● EXTRACTED ENTRIES
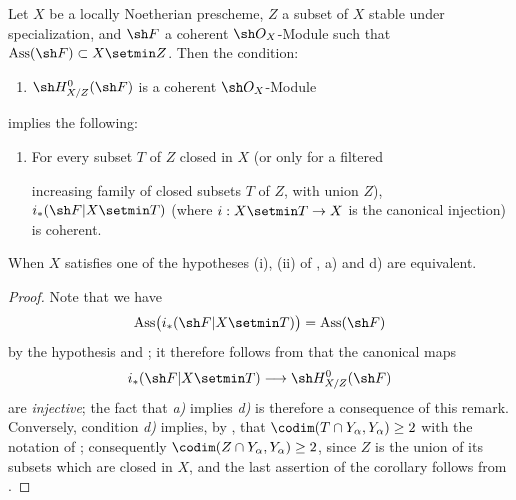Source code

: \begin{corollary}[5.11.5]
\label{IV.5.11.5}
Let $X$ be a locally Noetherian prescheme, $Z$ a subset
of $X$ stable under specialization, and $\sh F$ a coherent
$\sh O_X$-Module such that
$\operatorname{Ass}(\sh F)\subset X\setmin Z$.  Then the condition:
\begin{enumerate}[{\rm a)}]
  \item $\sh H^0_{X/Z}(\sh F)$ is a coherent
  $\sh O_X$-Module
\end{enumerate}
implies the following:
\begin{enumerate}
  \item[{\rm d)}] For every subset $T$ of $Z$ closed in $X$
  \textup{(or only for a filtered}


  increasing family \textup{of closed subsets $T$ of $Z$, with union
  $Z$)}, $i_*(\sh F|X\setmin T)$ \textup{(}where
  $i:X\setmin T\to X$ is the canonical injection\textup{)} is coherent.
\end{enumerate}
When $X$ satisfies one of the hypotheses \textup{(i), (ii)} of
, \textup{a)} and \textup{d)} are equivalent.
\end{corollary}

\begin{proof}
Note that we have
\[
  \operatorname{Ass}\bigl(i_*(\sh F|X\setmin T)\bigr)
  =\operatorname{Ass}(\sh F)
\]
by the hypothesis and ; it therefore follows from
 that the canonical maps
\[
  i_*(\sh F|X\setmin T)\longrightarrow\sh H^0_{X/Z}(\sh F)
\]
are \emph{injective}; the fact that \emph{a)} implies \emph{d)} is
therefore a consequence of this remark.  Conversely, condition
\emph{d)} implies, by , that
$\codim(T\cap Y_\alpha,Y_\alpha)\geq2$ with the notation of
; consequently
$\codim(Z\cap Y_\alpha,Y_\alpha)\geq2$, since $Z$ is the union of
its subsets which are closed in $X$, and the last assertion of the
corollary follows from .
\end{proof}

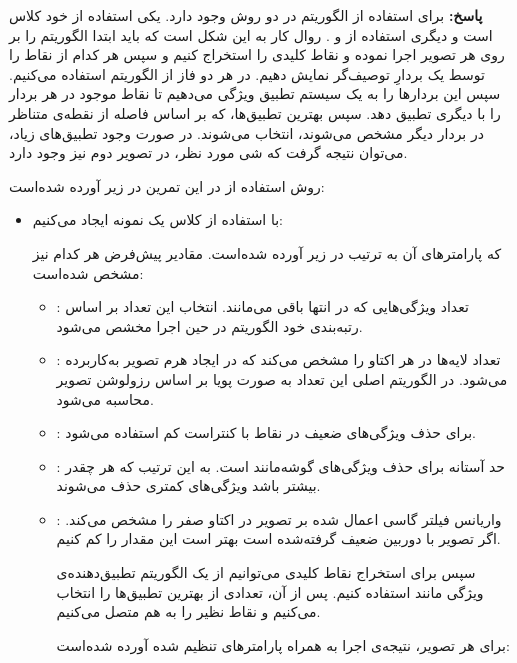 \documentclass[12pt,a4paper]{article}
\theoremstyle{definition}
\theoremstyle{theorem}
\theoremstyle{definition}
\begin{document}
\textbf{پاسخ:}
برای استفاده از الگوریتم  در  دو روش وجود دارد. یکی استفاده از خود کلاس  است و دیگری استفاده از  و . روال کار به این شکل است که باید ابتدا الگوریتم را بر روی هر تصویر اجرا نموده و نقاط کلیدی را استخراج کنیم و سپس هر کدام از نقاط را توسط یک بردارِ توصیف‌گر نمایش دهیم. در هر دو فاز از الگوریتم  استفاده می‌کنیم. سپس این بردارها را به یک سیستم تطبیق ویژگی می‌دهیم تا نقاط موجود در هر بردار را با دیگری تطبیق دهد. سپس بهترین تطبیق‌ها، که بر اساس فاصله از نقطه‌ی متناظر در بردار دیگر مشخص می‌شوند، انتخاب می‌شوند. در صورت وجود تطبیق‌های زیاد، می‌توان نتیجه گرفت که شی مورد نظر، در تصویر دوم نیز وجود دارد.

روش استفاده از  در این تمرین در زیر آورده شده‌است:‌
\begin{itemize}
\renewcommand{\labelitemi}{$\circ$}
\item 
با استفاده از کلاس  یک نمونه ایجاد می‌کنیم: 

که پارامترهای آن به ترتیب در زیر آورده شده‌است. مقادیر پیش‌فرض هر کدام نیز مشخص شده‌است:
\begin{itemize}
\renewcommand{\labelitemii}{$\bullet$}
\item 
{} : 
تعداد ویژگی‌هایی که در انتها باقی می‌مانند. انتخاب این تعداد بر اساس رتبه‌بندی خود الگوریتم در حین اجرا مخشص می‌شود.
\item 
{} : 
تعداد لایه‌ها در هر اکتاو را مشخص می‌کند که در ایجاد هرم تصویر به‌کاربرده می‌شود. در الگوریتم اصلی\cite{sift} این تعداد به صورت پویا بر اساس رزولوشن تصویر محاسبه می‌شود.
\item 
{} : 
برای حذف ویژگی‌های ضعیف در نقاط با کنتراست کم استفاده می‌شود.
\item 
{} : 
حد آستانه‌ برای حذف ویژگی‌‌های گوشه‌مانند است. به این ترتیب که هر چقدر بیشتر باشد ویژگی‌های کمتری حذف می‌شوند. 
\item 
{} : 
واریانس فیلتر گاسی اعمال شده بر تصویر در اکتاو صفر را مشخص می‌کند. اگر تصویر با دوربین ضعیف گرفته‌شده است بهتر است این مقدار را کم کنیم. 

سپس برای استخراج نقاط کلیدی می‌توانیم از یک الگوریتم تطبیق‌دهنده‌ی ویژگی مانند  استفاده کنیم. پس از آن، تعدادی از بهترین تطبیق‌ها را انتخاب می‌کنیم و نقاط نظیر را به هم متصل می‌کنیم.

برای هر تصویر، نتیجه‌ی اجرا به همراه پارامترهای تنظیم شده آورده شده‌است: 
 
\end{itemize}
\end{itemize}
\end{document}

--

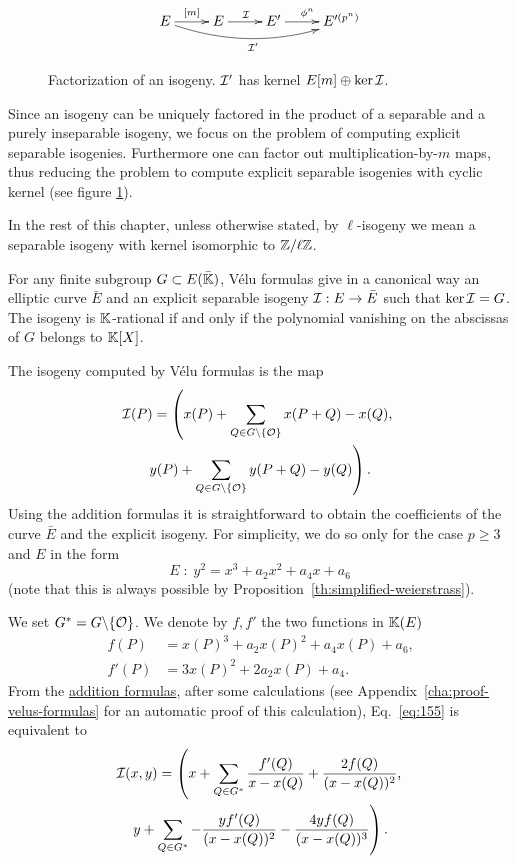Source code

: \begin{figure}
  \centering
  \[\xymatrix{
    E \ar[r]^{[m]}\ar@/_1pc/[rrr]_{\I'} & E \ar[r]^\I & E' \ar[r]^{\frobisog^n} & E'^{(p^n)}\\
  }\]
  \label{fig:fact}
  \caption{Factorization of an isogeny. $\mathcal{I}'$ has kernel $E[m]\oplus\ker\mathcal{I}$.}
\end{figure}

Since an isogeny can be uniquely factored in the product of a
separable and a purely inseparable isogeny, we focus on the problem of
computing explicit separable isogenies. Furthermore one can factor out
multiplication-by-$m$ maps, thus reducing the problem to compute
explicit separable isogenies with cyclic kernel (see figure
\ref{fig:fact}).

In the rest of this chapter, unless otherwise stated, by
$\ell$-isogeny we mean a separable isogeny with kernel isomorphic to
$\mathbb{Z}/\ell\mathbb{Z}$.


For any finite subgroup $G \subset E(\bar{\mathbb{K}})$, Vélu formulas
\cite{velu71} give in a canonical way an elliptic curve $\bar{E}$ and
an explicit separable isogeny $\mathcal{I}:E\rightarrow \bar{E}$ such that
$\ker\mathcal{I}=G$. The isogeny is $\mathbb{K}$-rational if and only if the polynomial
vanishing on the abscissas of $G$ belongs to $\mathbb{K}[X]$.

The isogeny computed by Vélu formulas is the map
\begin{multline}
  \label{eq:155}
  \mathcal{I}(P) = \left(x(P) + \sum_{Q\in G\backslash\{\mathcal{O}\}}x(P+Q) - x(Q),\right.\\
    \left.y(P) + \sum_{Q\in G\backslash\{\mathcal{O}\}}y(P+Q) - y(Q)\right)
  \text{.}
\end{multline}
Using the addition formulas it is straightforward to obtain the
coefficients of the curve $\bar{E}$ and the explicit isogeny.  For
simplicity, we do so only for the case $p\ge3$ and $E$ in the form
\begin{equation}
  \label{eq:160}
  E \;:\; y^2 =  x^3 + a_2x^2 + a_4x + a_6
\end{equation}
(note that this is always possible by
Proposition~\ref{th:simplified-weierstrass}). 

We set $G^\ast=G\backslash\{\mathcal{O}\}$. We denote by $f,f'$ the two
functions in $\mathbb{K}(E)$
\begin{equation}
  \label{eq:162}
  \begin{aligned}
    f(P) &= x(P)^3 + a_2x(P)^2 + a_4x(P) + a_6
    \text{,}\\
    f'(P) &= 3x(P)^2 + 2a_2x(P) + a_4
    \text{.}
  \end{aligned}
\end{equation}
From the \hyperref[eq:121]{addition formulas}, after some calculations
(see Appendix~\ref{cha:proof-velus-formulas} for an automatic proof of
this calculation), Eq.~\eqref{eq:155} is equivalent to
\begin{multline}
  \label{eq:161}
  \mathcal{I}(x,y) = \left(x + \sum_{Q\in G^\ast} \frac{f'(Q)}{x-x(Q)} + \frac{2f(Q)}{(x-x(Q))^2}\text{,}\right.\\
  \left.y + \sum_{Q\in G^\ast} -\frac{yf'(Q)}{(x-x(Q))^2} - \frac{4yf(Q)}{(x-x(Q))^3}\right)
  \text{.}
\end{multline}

● ASSIGNED TASK
Gather every line from the listing above in which "problem" appears, and copy those lines.

● TASK OUTPUT
separable and a purely inseparable isogeny, we focus on the problem of
multiplication-by-$m$ maps, thus reducing the problem to compute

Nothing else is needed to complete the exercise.